Of course, the strict theological definition of evil is the absence of good, so it actually suggests a void, oddly enough. then it is correct.

If you can take any projection from little grannies to sexual arousal in young women, it means you can absorb anything.

yes. I once read a very interesting book, a German book that consisted of all the letters that ordinary people wrote to Hitler. they are extraordinary. some of them are simply opportunists, a baker who wants to call a cake a Hitlerian cake. Hitler said no. and marriage proposals. endless marriage proposals.

tell us about the last of your books on hitler, the biography of joachim fest, hitler.

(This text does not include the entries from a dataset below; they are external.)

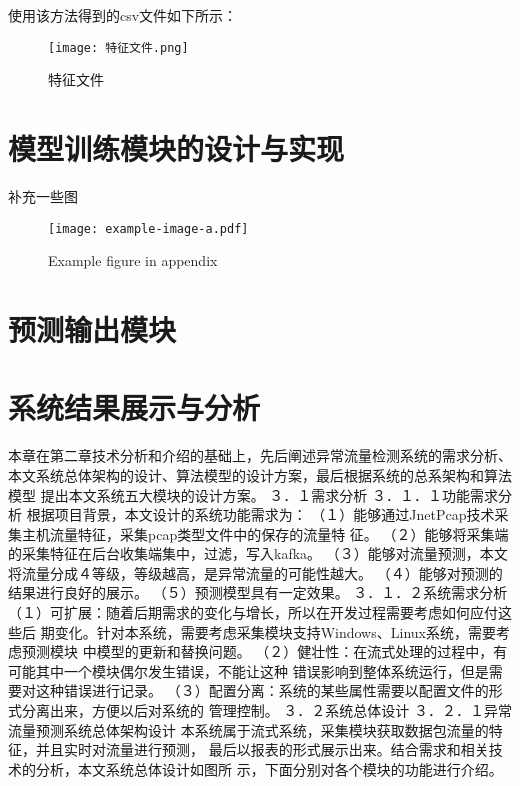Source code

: 使用该方法得到的csv文件如下所示：
\begin{figure}
    \centering
    \texttt{[image: 特征文件.png]}
    \caption{特征文件}
    \label{fig:特征文件}
  \end{figure}


\section{模型训练模块的设计与实现}
补充一些图
\begin{figure}
  \centering
  \texttt{[image: example-image-a.pdf]}
  \caption{Example figure in appendix}
  \label{fig:appendix-survey-figure}
\end{figure}
\section{预测输出模块}
\section{系统结果展示与分析}
本章在第二章技术分析和介绍的基础上，先后阐述异常流量检测系统的需求分析、
本文系统总体架构的设计、算法模型的设计方案，最后根据系统的总系架构和算法模型
提出本文系统五大模块的设计方案。
３．１需求分析
３．１．１功能需求分析
根据项目背景，本文设计的系统功能需求为：
（１）能够通过JnetPcap技术采集主机流量特征，采集pcap类型文件中的保存的流量特
征。
（２）能够将采集端的采集特征在后台收集端集中，过滤，写入kafka。
（３）能够对流量预测，本文将流量分成４等级，等级越高，是异常流量的可能性越大。
（４）能够对预测的结果进行良好的展示。
（５）预测模型具有一定效果。
３．１．２系统需求分析
（１）可扩展：随着后期需求的变化与增长，所以在开发过程需要考虑如何应付这些后
期变化。针对本系统，需要考虑采集模块支持Windows、Linux系统，需要考虑预测模块
中模型的更新和替换问题。
（２）健壮性：在流式处理的过程中，有可能其中一个模块偶尔发生错误，不能让这种
错误影响到整体系统运行，但是需要对这种错误进行记录。
（３）配置分离：系统的某些属性需要以配置文件的形式分离出来，方便以后对系统的
管理控制。
３．２系统总体设计
３．２．１异常流量预测系统总体架构设计
本系统属于流式系统，采集模块获取数据包流量的特征，并且实时对流量进行预测，
最后以报表的形式展示出来。结合需求和相关技术的分析，本文系统总体设计如图所
示，下面分别对各个模块的功能进行介绍。

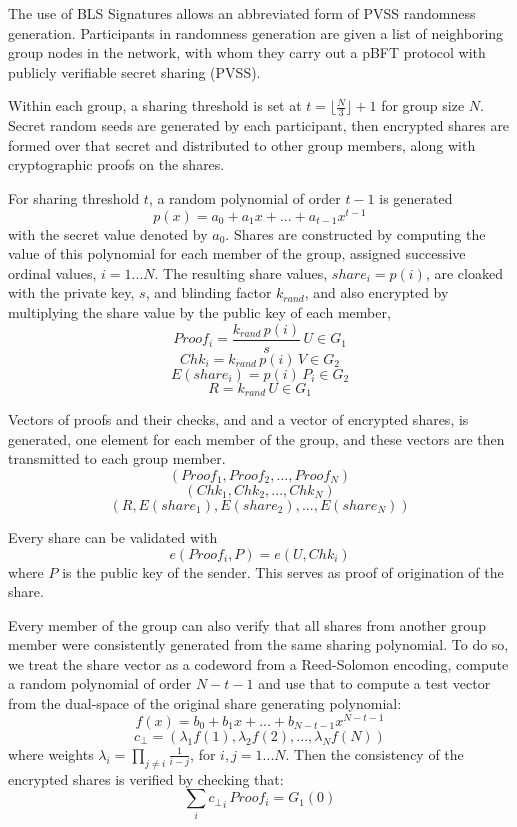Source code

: \documentclass{yellowpaper}
\begin{document}
The use of BLS Signatures allows an abbreviated form of PVSS randomness generation. Participants in randomness generation are given a list of neighboring group nodes in the network, with whom they carry out a pBFT protocol with publicly verifiable secret sharing (PVSS). 

Within each group, a sharing threshold is set at $t = \lfloor \frac{N}{3} \rfloor + 1$ for group size $N$. Secret random seeds are generated by each participant, then encrypted shares are formed over that secret and distributed to other group members, along with cryptographic proofs on the shares.

For sharing threshold $t$, a random polynomial of order $t-1$ is generated $$p(x) = a_0 + a_1 x + ... + a_{t-1} x^{t-1}$$ with the secret value denoted by $a_0$.  Shares are constructed by computing the value of this polynomial for each member of the group, assigned successive ordinal values, $i = 1 ... N$. The resulting share values, $share_i = p(i)$, are cloaked with the private key, $s$, and blinding factor $k_{rand}$, and also encrypted by multiplying the share value by the public key of each member, 
$$Proof_i = \frac{k_{rand} \, p(i)}{s} \, U \in G_1$$
$$Chk_i = k_{rand}\, p(i)\,  V \in G_2$$
$$E(share_i) = p(i) \, P_i \in G_2$$
$$R = k_{rand} \, U \in G_1$$

Vectors of proofs and their checks, and and a vector of encrypted shares, is generated, one element for each member of the group, and these vectors are then transmitted to each group member.
$$ (Proof_1, Proof_2, ..., Proof_N)$$
$$(Chk_1, Chk_2, ..., Chk_N)$$
$$(R, E(share_1), E(share_2), ..., E(share_N))$$

Every share can be validated with
$$e(Proof_i, P) = e(U, Chk_i)$$
where $P$ is the public key of the sender. This serves as proof of origination of the share.

Every member of the group can also verify that all shares from another group member were consistently generated from the same sharing polynomial. To do so, we treat the share vector as a codeword from a Reed-Solomon encoding\cite{scrape}, compute a random polynomial of order $N - t - 1$ and use that to compute a test vector from the dual-space of the original share generating polynomial:
$$f(x) = b_0 + b_1 x + ... + b_{N-t-1} x^{N-t-1}$$
$$c_{\perp} = (\lambda_1 f(1), \lambda_2 f(2), ... , \lambda_N f(N))$$
where weights $\lambda_i = \prod_{j \ne i} \frac{1}{i-j}$, for $ i,j = 1...N$.
Then the consistency of the encrypted shares is verified by checking that:
$$\sum_i {c_{\perp}}_i \, Proof_i = G_1(0)$$
\end{document}
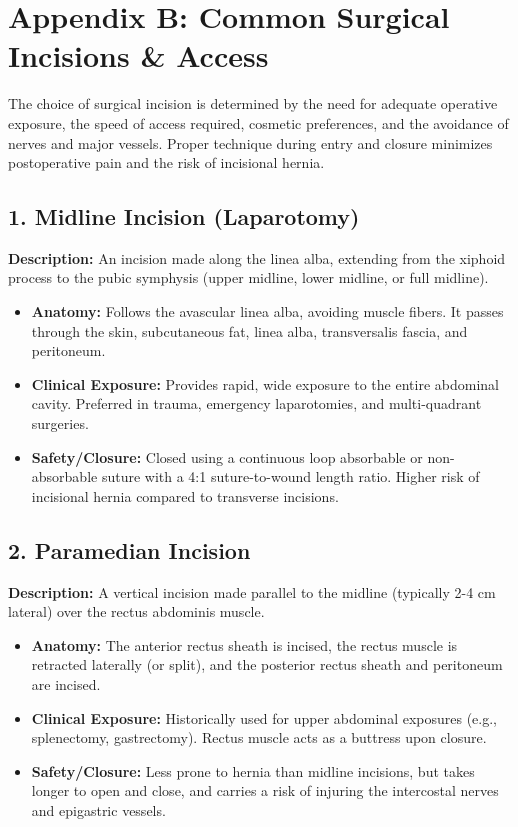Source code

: \chapter*{Appendix B: Common Surgical Incisions \& Access}

The choice of surgical incision is determined by the need for adequate operative exposure, the speed of access required, cosmetic preferences, and the avoidance of nerves and major vessels. Proper technique during entry and closure minimizes postoperative pain and the risk of incisional hernia.

\section*{1. Midline Incision (Laparotomy)}
\textbf{Description:} An incision made along the linea alba, extending from the xiphoid process to the pubic symphysis (upper midline, lower midline, or full midline).
\begin{itemize}
  \item \textbf{Anatomy:} Follows the avascular linea alba, avoiding muscle fibers. It passes through the skin, subcutaneous fat, linea alba, transversalis fascia, and peritoneum.
  \item \textbf{Clinical Exposure:} Provides rapid, wide exposure to the entire abdominal cavity. Preferred in trauma, emergency laparotomies, and multi-quadrant surgeries.
  \item \textbf{Safety/Closure:} Closed using a continuous loop absorbable or non-absorbable suture with a 4:1 suture-to-wound length ratio. Higher risk of incisional hernia compared to transverse incisions.
\end{itemize}

\section*{2. Paramedian Incision}
\textbf{Description:} A vertical incision made parallel to the midline (typically 2-4 cm lateral) over the rectus abdominis muscle.
\begin{itemize}
  \item \textbf{Anatomy:} The anterior rectus sheath is incised, the rectus muscle is retracted laterally (or split), and the posterior rectus sheath and peritoneum are incised.
  \item \textbf{Clinical Exposure:} Historically used for upper abdominal exposures (e.g., splenectomy, gastrectomy). Rectus muscle acts as a buttress upon closure.
  \item \textbf{Safety/Closure:} Less prone to hernia than midline incisions, but takes longer to open and close, and carries a risk of injuring the intercostal nerves and epigastric vessels.
\end{itemize}

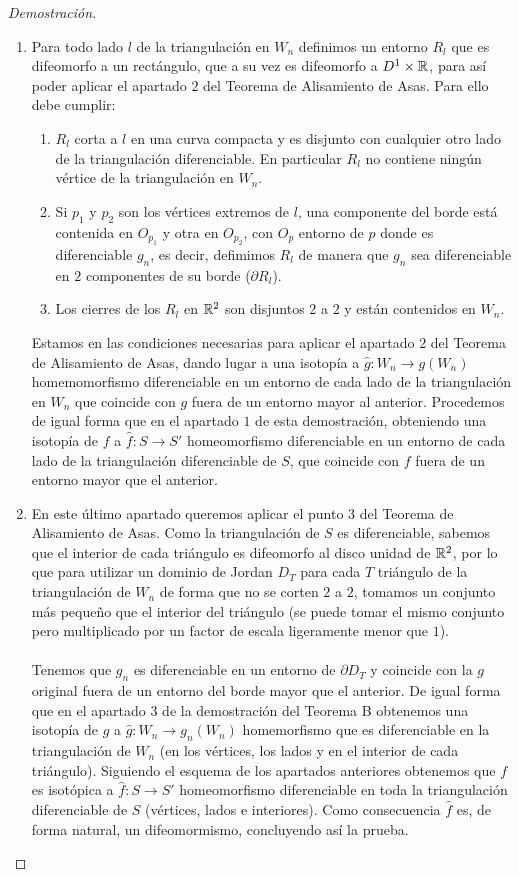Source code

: \begin{proof}[Demostración]
\begin{enumerate}
			\item Para todo lado $l$ de la triangulación en $W_n$ definimos un entorno $R_l$ que es difeomorfo a un rectángulo, que a su vez es difeomorfo a $D^1 \times \mathbb{R}$, para así poder aplicar el apartado $2$ del Teorema de Alisamiento de Asas. Para ello debe cumplir:
			\begin{enumerate}
				\item $R_l$ corta a $l$ en una curva compacta y es disjunto con cualquier otro lado de la triangulación diferenciable. En particular $R_l$ no contiene ningún vértice de la triangulación en $W_n$.
				\item Si $p_1$ y $p_2$ son los vértices extremos de $l$, una componente del borde está contenida en $O_{p_1}$ y otra en $O_{p_2}$, con $O_p$ entorno de $p$ donde es diferenciable $g_n$, es decir, defimimos $R_l$ de manera que $g_n$ sea diferenciable en $2$ componentes de su borde ($\partial R_l$).
				\item Los cierres de los $R_l$ en $\mathbb{R}^2$ son disjuntos $2$ a $2$ y están contenidos en $W_n$.
			\end{enumerate}
			Estamos en las condiciones necesarias para aplicar el apartado $2$ del Teorema de Alisamiento de Asas, dando lugar a una isotopía a $\widehat{g} : W_n \rightarrow g(W_n)$ homemomorfismo diferenciable en un entorno de cada lado de la triangulación en $W_n$ que coincide con $g$ fuera de un entorno mayor al anterior. Procedemos de igual forma que en el apartado $1$ de esta demostración, obteniendo una isotopía de $f$ a $\widehat{f} : S \rightarrow S'$ homeomorfismo diferenciable en un entorno de cada lado de la triangulación diferenciable de $S$, que coincide con $f$ fuera de un entorno mayor que el anterior.
			\item En este último apartado queremos aplicar el punto $3$ del Teorema de Alisamiento de Asas. Como la triangulación de $S$ es diferenciable, sabemos que el interior de cada triángulo es difeomorfo al disco unidad de $\mathbb{R}^2$, por lo que para utilizar un dominio de Jordan $D_T$ para cada $T$ triángulo de la triangulación de $W_n$ de forma que no se corten $2$ a $2$, tomamos un conjunto más pequeño que el interior del triángulo (se puede tomar el mismo conjunto pero multiplicado por un factor de escala ligeramente menor que $1$).\\
			\\ Tenemos que $g_n$ es diferenciable en un entorno de $\partial D_T$ y coincide con la $g$ original fuera de un entorno del borde mayor que el anterior. De igual forma que en el apartado $3$ de la demostración del Teorema B obtenemos una isotopía de $g$ a $\widehat{g} : W_n \rightarrow g_n(W_n)$ homemorfismo que es diferenciable en la triangulación de $W_n$ (en los vértices, los lados y en el interior de cada triángulo). Siguiendo el esquema de los apartados anteriores obtenemos que $f$ es isotópica a $\widehat{f}: S \rightarrow S'$ homeomorfismo diferenciable en toda la triangulación diferenciable de $S$ (vértices, lados e interiores). Como consecuencia $\widehat{f}$ es, de forma natural, un difeomormismo, concluyendo así la prueba.
		\end{enumerate}
	\end{proof}
\endinput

died a couple of years ago. he was the editor of frankfurter allgemeine zeitung. he was a great german journalist who also wrote wonderful history books. it’s beautifully written and very clever about it. he obviously finds him to be a frightening individual. he spends a lot of time talking about whether or not he is a “great” historical figure, who had a huge impact on his time. I’m ambivalent about it, as all he left behind was ruins and dead people. but it is a brilliant biography of him as a politician and a warlord. it is a life of man rather than an attempt to make the times and somehow put man in them. the Germans do fewer biographies, in fact. here and in the united states there is a lot about fascism because it indirectly reinforces the left as the force of anti-fascism. the Nazis provide the left with their anti-fascist credentials.